Robert Wilson am Thalia Theater: Wohlkalkulierte Überwältigung
Mehr als 20 Jahre nach seinen Bühnenerfolgen wie "Black Rider" kehrt der Theaterstar Robert Wilson ans Hamburger Thalia Theater zurück. Seine Inszenierung "H - 100 seconds to midnight" ist nun dort uraufgeführt worden.
Die Uhr ist abgelaufen: Weltuntergang. Jetzt. Bei Robert Wilson: Stille und dann, das Meer. An dieser Stelle würde man so langsam seinen Mantel nehmen und in die Nacht verschwinden, aber es geht noch weiter.
Bei Robert Wilson gibt es ein Leben nach dem "Doomsday." Lachende Stimmen, im Hintergrund ein gigantisches Video mit einem Kind, das im Sand kniet. Das Wörtchen "Kitsch" drängt sich leider auf, wenn es dort heißt: "Schaut hoch, zu den Sternen, nicht hinunter auf eure Füße." Für manchen Besucher war das eine große Enttäuschung: "Ich fand es einen völligen Quatsch. Ich hab mich echt verarscht gefühlt. Ich fand, das war so eine Aneinanderhängung von Plattitüden, Geräuschen, nichts für mich."
Robert Wilson inszeniert ein Bühnengedicht
Die Überwältigung ist natürlich wohlkalkuliert. Robert Wilson schafft unfassbar eindringliche Bilder. Jens Harzer steht da, als schwarzer Scherenschnitt vor einer Wolke aus aschfahlem Licht. Barbara Nüsse vorne, ein grames Gesicht, und sie stellt die Frage der Fragen: "Gibt es einen Gott?" Gleichzeitig brechen sich hinten auf einer großen Leinwand die Wellen. Die Gischt scheint über die Zuschauerreihen zu schwappen.

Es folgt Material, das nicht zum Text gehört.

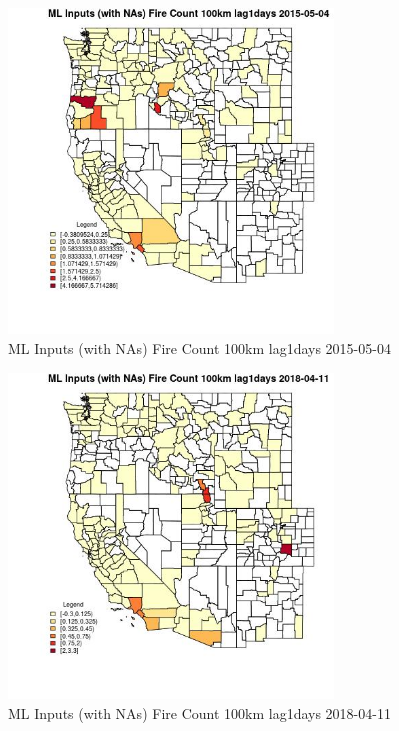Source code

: \begin{figure} 
\centering  
\includegraphics[width=0.77\textwidth]{Code_Outputs/Report_ML_input_PM25_Step4_part_e_de_duplicated_aves_compiled_2019-05-18wNAs_CountyFire_Count_100km_lag1daysMean2015-05-04.jpg} 
\caption{\label{fig:Report_ML_input_PM25_Step4_part_e_de_duplicated_aves_compiled_2019-05-18wNAsCountyFire_Count_100km_lag1daysMean2015-05-04}ML Inputs (with NAs) Fire Count 100km lag1days 2015-05-04} 
\end{figure} 
 

\clearpage 

\begin{figure} 
\centering  
\includegraphics[width=0.77\textwidth]{Code_Outputs/Report_ML_input_PM25_Step4_part_e_de_duplicated_aves_compiled_2019-05-18wNAs_CountyFire_Count_100km_lag1daysMean2018-04-11.jpg} 
\caption{\label{fig:Report_ML_input_PM25_Step4_part_e_de_duplicated_aves_compiled_2019-05-18wNAsCountyFire_Count_100km_lag1daysMean2018-04-11}ML Inputs (with NAs) Fire Count 100km lag1days 2018-04-11} 
\end{figure}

Robert Wilson erzählt keine Geschichte, sondern er inszeniert ein Bühnengedicht in drei Stationen und zaubert wirklich Stimmungen aus Licht. Vielen im Publikum hat es gefallen, das am Ende begeistert applaudiert: "Ich fand das ganz großartig, die Problematik, um die es ja gerade in aller Welt geht, ist supergut rausgekommen: unsere Umweltverschmutzung und die Klimaproblematik."
Überspannte Geschöpfe Robert Wilsons
Ausgangspunkt dieses Endzeitgedichts ist der an ALS erkrankte Astrophysiker Stephen Hawking. Schon am Anfang, erschreckend und todkomisch, sitzt Jens Harzer in einem Rechteck aus Licht, aufrecht, in Schwarz, die Haare toupiert. Und plötzlich zerreißt sein Gesicht eine Fratze aus Schmerz. Er spielt nicht, er verkörpert, bis in jede angespannte Fingerkuppe hinein, er deutet die Verwundung und Erkrankung des Physikers nur subtil an, aber der Schmerz, der überträgt sich noch in die letzte Reihe.
Auch Barbara Nüsse in ihrer staubtrockenen und leisen singenden Sprechweise, mit einer Wärme, die ins Herz trifft. Marina Galic hoheitsvoll, jeder und jede im Ensemble mit allen Fasern ein Geschöpf Robert Wilsons. Das gleicht dann fast einem Kabinett aus dem Fin-de-Siècle. Wie Wachsfiguren positionieren sich die Frauen, mit der typischen Wilson-Spreizung der Finger. Das ist wunderschön, hochästhetisch - aber irgendwann auch eine Spur: überspannt.
Die Apokalypse ist bei Robert Wilson ergreifend schön
Die Fragen an den Sinn, die Frage nach Gott, die Frage nach der Zeit: Das Ganze ist so dicht, als starre man in ein sprichwörtliches Schwarzes Loch, in dem jede Masse aufgehoben ist - Stephan Hawkings Obsession. Was überwältigend, schockhaft und brutal beginnt, wird im Lauf des Abends immer opernhafter: Und leider, der große Bob Wilson tappt in eine Pathosfalle, wenn zur wuchtigen Musik Sätze fallen wie: "Ich, Bote des Kosmos!"
Dennoch, die Untergangsuhr, die hier leise abgezählt wird, sie hat etwas Hypnotisches: Fast glaubt man, am Ende, da wird jetzt einfach das Theater explodieren. Und dann ist es nur: Doomsday. Vielleicht sieht sie so aus, die Apokalypse: leise. Bei Robert Wilson ist sie ergreifend: schön.